Often a recipe will call for an ingredient that you either don’t have or cannot find. Then you are faced with a perplexing challenge. Do you still make the recipe or do you jump ship and find something else to make? I say, make the recipe. There is always a way to make a recipe with substitutions and still come out with something great to eat. Certain items are easy to replace. Leeks for instance or shallots can always be replaced with onions. Look for an onion with a high sugar content, like a red onion or a vidalia and you’ll still end up with the sweet onion flavor appropriate for a dish. Don’t have garlic around, use some garlic powder and you’ll be just fine. Something call for Herbes de Provence but you can’t find it, use Italian Seasoning. It’s always available at any grocery store and it’ll still give you a complexity of flavor you are looking for. Fresh herbs can always be replaced by dried in a smaller quantity. Generally the ratio is to use half the dried in relation to the fresh recommended. Don’t have heavy cream?? You can use sour cream or you can use milk. Don’t have buttermilk?? You can take a cup of milk and add 1 Tbl of distilled vinegar and let it sit for 10 mins. Don’t have butter, you can substitute shortening or olive oil and vice versa. Don’t have chilli paste or Tabasco, use Cayenne Pepper and vice versa. The key is to determine what purpose the ingredient serves in the dish. Is it a flavor component, like an herb or spice?? Is it an acid component, like vinegar or lemon juice?? Is it a thickener, like flour or cornstarch?? Is it intended to make something creamy, like milk or sour cream?? Asking yourself these questions when you approach a recipe can make all the difference in finding an appropriate substitute. And if all else fails, you can always send me a note and I’d be happy to offer some good suggestions. Bottom line, don’t ever be scared. Cooking should be fun and easy. If you are intimidated by a recipe, find ways to make it less intimidating by using ingredients you are familiar with and never be afraid to try something new. The worst that can happen is that you learn something new in the process and have some fun doing it!

2 Responses

  1. Dennis says:

    Monica,

    This entry brought to mind a cook book that was reviewed on NPR earlier this year. It is called “Ratio: The Simple Codes Behind the Craft of Everyday Cooking” by Michael Ruhlman. His premise is that there are certain ratios that are constant for cooking.

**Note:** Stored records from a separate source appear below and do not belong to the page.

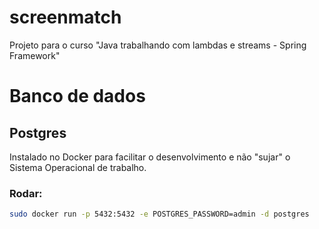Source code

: # screenmatch
Projeto para o curso "Java trabalhando com lambdas e streams - Spring Framework"



# Banco de dados

## Postgres

Instalado no Docker para facilitar o desenvolvimento e não "sujar" o Sistema Operacional de trabalho.

### Rodar:
```bash
sudo docker run -p 5432:5432 -e POSTGRES_PASSWORD=admin -d postgres
```

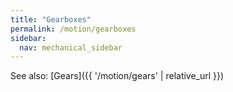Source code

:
 ```yaml
---
title: "Gearboxes"
permalink: /motion/gearboxes
sidebar:
  nav: mechanical_sidebar
---
```


See also: [Gears]({{ '/motion/gears' | relative_url }})
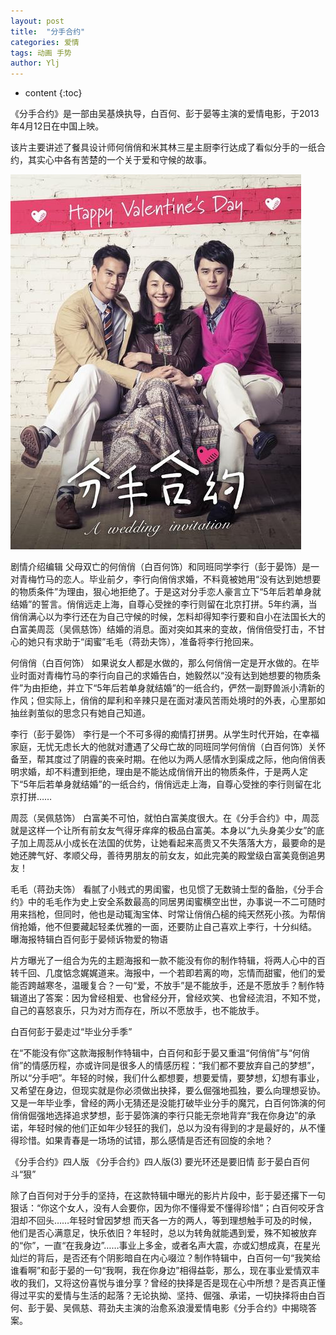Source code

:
 ```yaml
---
layout: post
title:  "分手合约"
categories: 爱情
tags: 动画 手势
author: Ylj
---
```


* content
{:toc}

《分手合约》是一部由吴基焕执导，白百何、彭于晏等主演的爱情电影，于2013年4月12日在中国上映。

该片主要讲述了餐具设计师何俏俏和米其林三星主厨李行达成了看似分手的一纸合约，其实心中各有苦楚的一个关于爱和守候的故事。

![image](https://github.com/double-digit/double-digit.github.io/raw/master/4.jpg)







剧情介绍编辑
父母双亡的何俏俏（白百何饰）和同班同学李行（彭于晏饰）是一对青梅竹马的恋人。毕业前夕，李行向俏俏求婚，不料竟被她用“没有达到她想要的物质条件”为理由，狠心地拒绝了。于是这对分手恋人豪言立下“5年后若单身就结婚”的誓言。俏俏远走上海，自尊心受挫的李行则留在北京打拼。5年约满，当俏俏满心以为李行还在为自己守候的时候，怎料却得知李行要和自小在法国长大的白富美周蕊（吴佩慈饰）结婚的消息。面对突如其来的变故，俏俏倍受打击，不甘心的她只有求助于“闺蜜”毛毛（蒋劲夫饰），准备将李行抢回来。

何俏俏（白百何饰）
如果说女人都是水做的，那么何俏俏一定是开水做的。在毕业时面对青梅竹马的李行向自己的求婚告白，她毅然以“没有达到她想要的物质条件”为由拒绝，并立下“5年后若单身就结婚”的一纸合约，俨然一副野兽派小清新的作风；但实际上，俏俏的犀利和辛辣只是在面对凄风苦雨处境时的外表，心里那如抽丝剥茧似的思念只有她自己知道。

李行（彭于晏饰）
李行是一个不可多得的痴情打拼男。从学生时代开始，在幸福家庭，无忧无虑长大的他就对遭遇了父母亡故的同班同学何俏俏（白百何饰）关怀备至，帮其度过了阴霾的丧亲时期。在他以为两人感情水到渠成之际，他向俏俏表明求婚，却不料遭到拒绝，理由是不能达成俏俏开出的物质条件，于是两人定下“5年后若单身就结婚”的一纸合约，俏俏远走上海，自尊心受挫的李行则留在北京打拼……

周蕊（吴佩慈饰）
白富美不可怕，就怕白富美度很大。在《分手合约》中，周蕊就是这样一个让所有前女友气得牙痒痒的极品白富美。本身以“九头身美少女”的底子加上周蕊从小成长在法国的优势，让她看起来高贵又不失落落大方，最要命的是她还脾气好、孝顺父母，善待男朋友的前女友，如此完美的殿堂级白富美竟倒追男友！

毛毛（蒋劲夫饰）
看腻了小贱式的男闺蜜，也见惯了无数骑士型的备胎，《分手合约》中的毛毛作为史上安全系数最高的同居男闺蜜横空出世，办事说一不二可随时用来挡枪，但同时，他也是动辄淘宝体、时常让俏俏凸槌的纯天然死小孩。为帮俏俏抢婚，他不但要藏起轻柔优雅的一面，还要防止自己喜欢上李行，十分纠结。
曝海报特辑白百何彭于晏倾诉物爱的物语

片方曝光了一组合为先的主题海报和一款不能没有你的制作特辑，将两人心中的百转千回、几度惦念娓娓道来。海报中，一个若即若离的吻，忘情而甜蜜，他们的爱能否跨越寒冬，温暖复合？一句“爱，不放手”是不能放手，还是不愿放手？制作特辑道出了答案：因为曾经相爱、也曾经分开，曾经欢笑、也曾经流泪，不知不觉，自己的喜怒哀乐，只为对方而存在，所以不愿放手，也不能放手。

白百何彭于晏走过“毕业分手季”

在“不能没有你”这款海报制作特辑中，白百何和彭于晏又重温“何俏俏”与“何俏俏”的情感历程，亦或许同是很多人的情感历程：“我们都不要放弃自己的梦想”，所以“分手吧”。年轻的时候，我们什么都想要，想要爱情，要梦想，幻想有事业，又希望在身边，但现实就是你必须做出抉择，要么倔强地孤独，要么向理想妥协。又是一年毕业季，曾经的两小无猜还是没能打破毕业分手的魔咒，白百何饰演的何俏俏倔强地选择追求梦想，彭于晏饰演的李行只能无奈地背弃“我在你身边”的承诺，年轻时候的他们正如年少轻狂的我们，总以为没有得到的才是最好的，从不懂得珍惜。如果青春是一场场的试错，那么感情是否还有回旋的余地？

《分手合约》四人版
《分手合约》四人版(3)
要光环还是要旧情 彭于晏白百何斗“狠”

除了白百何对于分手的坚持，在这款特辑中曝光的影片片段中，彭于晏还撂下一句狠话：“你这个女人，没有人会要你，因为你不懂得爱不懂得珍惜”；白百何咬牙含泪却不回头……年轻时曾因梦想 而天各一方的两人，等到理想触手可及的时候，他们是否心满意足，快乐依旧？年轻时，总以为转角就能遇到爱，殊不知被放弃的“你”，一直“在我身边”……事业上多金，或者名声大震，亦或幻想成真，在星光灿烂的背后，是否还有个阴影暗自在内心啜泣？制作特辑中，白百何一句“我笑给谁看啊”和彭于晏的一句“我啊，我在你身边”相得益彰，那么，现在事业爱情双丰收的我们，又将这份喜悦与谁分享？曾经的抉择是否是现在心中所想？是否真正懂得过平实的爱情与生活的起落？无论执拗、坚持、倔强、承诺，一切抉择将由白百何、彭于晏、吴佩慈、蒋劲夫主演的治愈系浪漫爱情电影《分手合约》中揭晓答案。

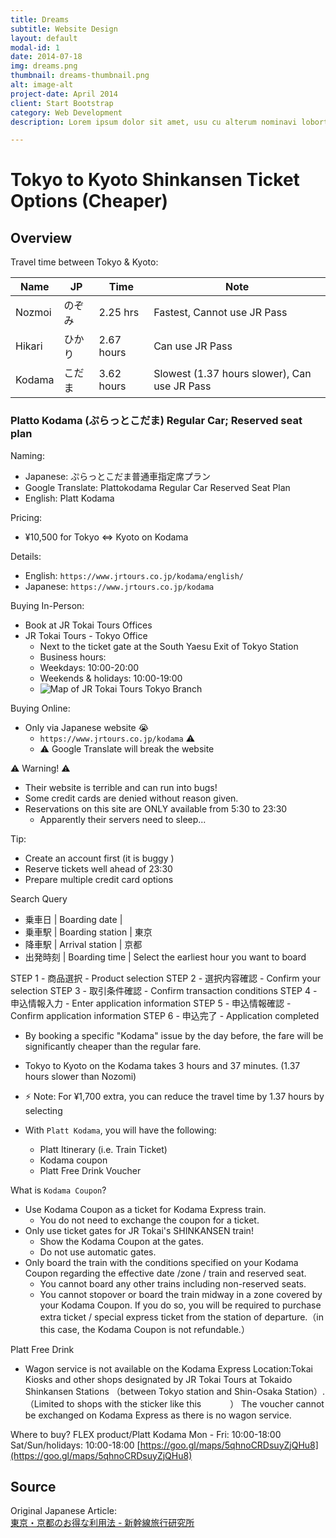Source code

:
 ```yaml
---
title: Dreams
subtitle: Website Design
layout: default
modal-id: 1
date: 2014-07-18
img: dreams.png
thumbnail: dreams-thumbnail.png
alt: image-alt
project-date: April 2014
client: Start Bootstrap
category: Web Development
description: Lorem ipsum dolor sit amet, usu cu alterum nominavi lobortis. At duo novum diceret. Tantas apeirian vix et, usu sanctus postulant inciderint ut, populo diceret necessitatibus in vim. Cu eum dicam feugiat noluisse.

---
```


# Tokyo to Kyoto Shinkansen Ticket Options (Cheaper)

## Overview

Travel time between Tokyo & Kyoto:

| Name   | JP     | Time       | Note                        |
| ------ | ------ | ---------- | --------------------------- |
| Nozmoi | のぞみ | 2.25 hrs   | Fastest, Cannot use JR Pass |
| Hikari | ひかり | 2.67 hours | Can use JR Pass             |
| Kodama | こだま | 3.62 hours | Slowest (1.37 hours slower), Can use JR Pass    |

### Platto Kodama (ぷらっとこだま) Regular Car; Reserved seat plan

Naming:
  * Japanese: ぷらっとこだま普通車指定席プラン
  * Google Translate: Plattokodama Regular Car Reserved Seat Plan
  * English: Platt Kodama

Pricing:
  * ¥10,500 for Tokyo ⇔ Kyoto on Kodama

Details:
  * English: `https://www.jrtours.co.jp/kodama/english/`
  * Japanese: `https://www.jrtours.co.jp/kodama`

Buying In-Person:
  * Book at JR Tokai Tours Offices
  * JR Tokai Tours - Tokyo Office
    * Next to the ticket gate at the South Yaesu Exit of Tokyo Station
    * Business hours:
    * Weekdays: 10:00-20:00
    * Weekends & holidays: 10:00-19:00
    * ![Map of JR Tokai Tours Tokyo Branch](https://www.jrtours.co.jp/kodama/english/images/im_location01_l.gif)

Buying Online:
  * Only via Japanese website 😭
    * `https://www.jrtours.co.jp/kodama` ⚠️
    * ⚠️ Google Translate will break the website

⚠️ Warning! ⚠️
  * Their website is terrible and can run into bugs!
  * Some credit cards are denied without reason given.
  * Reservations on this site are ONLY available from 5:30 to 23:30
    * Apparently their servers need to sleep...

Tip:
  * Create an account first (it is buggy )
  * Reserve tickets well ahead of 23:30
  * Prepare multiple credit card options

Search Query
  * 乗車日 | Boarding date |
  * 乗車駅 | Boarding station | 東京
  * 降車駅 | Arrival station | 京都
  * 出発時刻 | Boarding time | Select the earliest hour you want to board

STEP 1 - 商品選択 - Product selection
STEP 2 - 選択内容確認 - Confirm your selection
STEP 3 - 取引条件確認 - Confirm transaction conditions
STEP 4 - 申込情報入力 - Enter application information
STEP 5 - 申込情報確認 - Confirm application information
STEP 6 - 申込完了 - Application completed

  * By booking a specific "Kodama" issue by the day before, the fare will be significantly cheaper than the regular fare.
  * Tokyo to Kyoto on the Kodama takes 3 hours and 37 minutes. (1.37 hours slower than Nozomi)
  * ⚡️ Note: For ¥1,700 extra, you can reduce the travel time by 1.37 hours by selecting

  * With `Platt Kodama`, you will have the following:
    * Platt Itinerary (i.e. Train Ticket)
    * Kodama coupon
    * Platt Free Drink Voucher

What is `Kodama Coupon`?
  * Use Kodama Coupon as a ticket for Kodama Express train.
    * You do not need to exchange the coupon for a ticket.
  * Only use ticket gates for JR Tokai's SHINKANSEN train!
    * Show the Kodama Coupon at the gates.
    * Do not use automatic gates.
  * Only board the train with the conditions specified on your Kodama Coupon regarding the effective date /zone / train and reserved seat.
    * You cannot board any other trains including non-reserved seats.
    * You cannot stopover or board the train midway in a zone covered by your Kodama Coupon. If you do so, you will be required to purchase extra ticket / special express ticket from the station of departure.（in this
case, the Kodama Coupon is not refundable.）

Platt Free Drink
  * Wagon service is not available on the Kodama Express
Location:Tokai Kiosks and other shops designated by JR Tokai Tours at Tokaido Shinkansen Stations
（between Tokyo station and Shin-Osaka Station）. （Limited to shops with the sticker like this 　　　）
The voucher cannot be exchanged on Kodama Express as there is no wagon service.

Where to buy?
FLEX product/Platt Kodama
Mon - Fri: 10:00-18:00
Sat/Sun/holidays: 10:00-18:00
[https://goo.gl/maps/5qhnoCRDsuyZjQHu8](https://goo.gl/maps/5qhnoCRDsuyZjQHu8)

## Source

Original Japanese Article:  
[東京・京都のお得な利用法 - 新幹線旅行研究所](https://shinkansen.tabiris.com/tokyo_kyoto.html)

    For example: 3:2:1 — three parts flour, two parts fat (like butter) and one part water — makes a basic pie crust. Add a dash of salt, and it’s a savory base for a quiche. Add some sugar, and you’ve got a shell for cherries, chocolate cream or fresh peaches.

    The ratio for bread: 5 parts flour : 3 parts
    water.

    Among the most common ratios is that for a standard vinaigrette. Couldn’t be simpler: 3 parts oil, 1 part vinegar.

    Later,
    Dennis Hall

  2. Michael was just on the Food Network as a judge for one of the competitions. He is a legend in food writing. I’ll have to pick this one up. Thanks for the info.